--- Exercise aim ---
An exact copy of the records below is needed, with every picture left out.

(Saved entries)
__________________________________________________
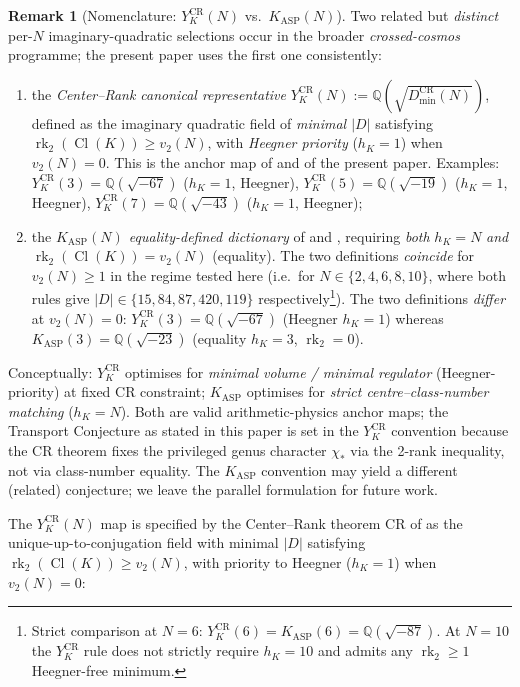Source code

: \documentclass[11pt,a4paper,reqno]{amsart}
\theoremstyle{definition}
\newtheorem{remark}[theorem]{Remark}
\DeclareMathOperator{\Cl}{Cl}
\DeclareMathOperator{\rk}{rk}
\newcommand{\KASP}{K_{\mathrm{ASP}}}
\newcommand{\YKCR}{Y_K^{\mathrm{CR}}}
\newcommand{\QQ}{\mathbb{Q}}
\begin{document}
\begin{remark}[Nomenclature: $\YKCR(N)$ vs.\ $\KASP(N)$]\label{rem:nomen}
Two related but \emph{distinct} per-$N$ imaginary-quadratic selections occur in the broader \emph{crossed-cosmos} programme; the present paper uses the first one consistently:
\begin{enumerate}[label=(\arabic*),leftmargin=2em]
  \item the \emph{Center--Rank canonical representative} $\YKCR(N) := \QQ(\sqrt{D^{\mathrm{CR}}_{\min}(N)})$, defined as the imaginary quadratic field of \emph{minimal $|D|$} satisfying $\rk_2(\Cl(K))\ge v_2(N)$, with \emph{Heegner priority} ($h_K=1$) when $v_2(N)=0$. This is the anchor map of \cite{Remondiere2026CenterRank} and of the present paper. Examples: $\YKCR(3)=\QQ(\sqrt{-67})$ ($h_K=1$, Heegner), $\YKCR(5)=\QQ(\sqrt{-19})$ ($h_K=1$, Heegner), $\YKCR(7)=\QQ(\sqrt{-43})$ ($h_K=1$, Heegner);
  \item the \emph{$\KASP(N)$ equality-defined dictionary} of \cite{Remondiere2026KASPmini} and \cite{Remondiere2026PRL}, requiring \emph{both} $h_K=N$ \emph{and} $\rk_2(\Cl(K))=v_2(N)$ (equality). The two definitions \emph{coincide} for $v_2(N)\ge 1$ in the regime tested here (i.e.\ for $N\in\{2,4,6,8,10\}$, where both rules give $|D|\in\{15, 84, 87, 420, 119\}$ respectively\footnote{Strict comparison at $N=6$: $\YKCR(6)=\KASP(6)=\QQ(\sqrt{-87})$. At $N=10$ the $\YKCR$ rule does not strictly require $h_K=10$ and admits any $\rk_2\ge 1$ Heegner-free minimum.}). The two definitions \emph{differ} at $v_2(N)=0$: $\YKCR(3)=\QQ(\sqrt{-67})$ (Heegner $h_K=1$) whereas $\KASP(3)=\QQ(\sqrt{-23})$ (equality $h_K=3$, $\rk_2=0$).
\end{enumerate}
Conceptually: $\YKCR$ optimises for \emph{minimal volume / minimal regulator} (Heegner-priority) at fixed CR constraint; $\KASP$ optimises for \emph{strict centre--class-number matching} ($h_K=N$). Both are valid arithmetic-physics anchor maps; the Transport Conjecture as stated in this paper is set in the $\YKCR$ convention because the CR theorem fixes the privileged genus character $\chi_*$ via the 2-rank inequality, not via class-number equality. The $\KASP$ convention may yield a different (related) conjecture; we leave the parallel formulation for future work.
\end{remark}

The $\YKCR(N)$ map is specified by the Center--Rank theorem CR of \cite{Remondiere2026CenterRank} as the unique-up-to-conjugation field with minimal $|D|$ satisfying $\rk_2(\Cl(K))\ge v_2(N)$, with priority to Heegner ($h_K=1$) when $v_2(N)=0$:
\end{document}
__________________________________________________
--- Exercise result ---
Source code

: \documentclass[11pt,a4paper,reqno]{amsart}
\theoremstyle{definition}
\newtheorem{remark}[theorem]{Remark}
\DeclareMathOperator{\Cl}{Cl}
\DeclareMathOperator{\rk}{rk}
\newcommand{\KASP}{K_{\mathrm{ASP}}}
\newcommand{\YKCR}{Y_K^{\mathrm{CR}}}
\newcommand{\QQ}{\mathbb{Q}}
\begin{document}
\begin{remark}[Nomenclature: $\YKCR(N)$ vs.\ $\KASP(N)$]\label{rem:nomen}
Two related but \emph{distinct} per-$N$ imaginary-quadratic selections occur in the broader \emph{crossed-cosmos} programme; the present paper uses the first one consistently:
\begin{enumerate}[label=(\arabic*),leftmargin=2em]
  \item the \emph{Center--Rank canonical representative} $\YKCR(N) := \QQ(\sqrt{D^{\mathrm{CR}}_{\min}(N)})$, defined as the imaginary quadratic field of \emph{minimal $|D|$} satisfying $\rk_2(\Cl(K))\ge v_2(N)$, with \emph{Heegner priority} ($h_K=1$) when $v_2(N)=0$. This is the anchor map of \cite{Remondiere2026CenterRank} and of the present paper. Examples: $\YKCR(3)=\QQ(\sqrt{-67})$ ($h_K=1$, Heegner), $\YKCR(5)=\QQ(\sqrt{-19})$ ($h_K=1$, Heegner), $\YKCR(7)=\QQ(\sqrt{-43})$ ($h_K=1$, Heegner);
  \item the \emph{$\KASP(N)$ equality-defined dictionary} of \cite{Remondiere2026KASPmini} and \cite{Remondiere2026PRL}, requiring \emph{both} $h_K=N$ \emph{and} $\rk_2(\Cl(K))=v_2(N)$ (equality). The two definitions \emph{coincide} for $v_2(N)\ge 1$ in the regime tested here (i.e.\ for $N\in\{2,4,6,8,10\}$, where both rules give $|D|\in\{15, 84, 87, 420, 119\}$ respectively\footnote{Strict comparison at $N=6$: $\YKCR(6)=\KASP(6)=\QQ(\sqrt{-87})$. At $N=10$ the $\YKCR$ rule does not strictly require $h_K=10$ and admits any $\rk_2\ge 1$ Heegner-free minimum.}). The two definitions \emph{differ} at $v_2(N)=0$: $\YKCR(3)=\QQ(\sqrt{-67})$ (Heegner $h_K=1$) whereas $\KASP(3)=\QQ(\sqrt{-23})$ (equality $h_K=3$, $\rk_2=0$).
\end{enumerate}
Conceptually: $\YKCR$ optimises for \emph{minimal volume / minimal regulator} (Heegner-priority) at fixed CR constraint; $\KASP$ optimises for \emph{strict centre--class-number matching} ($h_K=N$). Both are valid arithmetic-physics anchor maps; the Transport Conjecture as stated in this paper is set in the $\YKCR$ convention because the CR theorem fixes the privileged genus character $\chi_*$ via the 2-rank inequality, not via class-number equality. The $\KASP$ convention may yield a different (related) conjecture; we leave the parallel formulation for future work.
\end{remark}

The $\YKCR(N)$ map is specified by the Center--Rank theorem CR of \cite{Remondiere2026CenterRank} as the unique-up-to-conjugation field with minimal $|D|$ satisfying $\rk_2(\Cl(K))\ge v_2(N)$, with priority to Heegner ($h_K=1$) when $v_2(N)=0$:
\end{document}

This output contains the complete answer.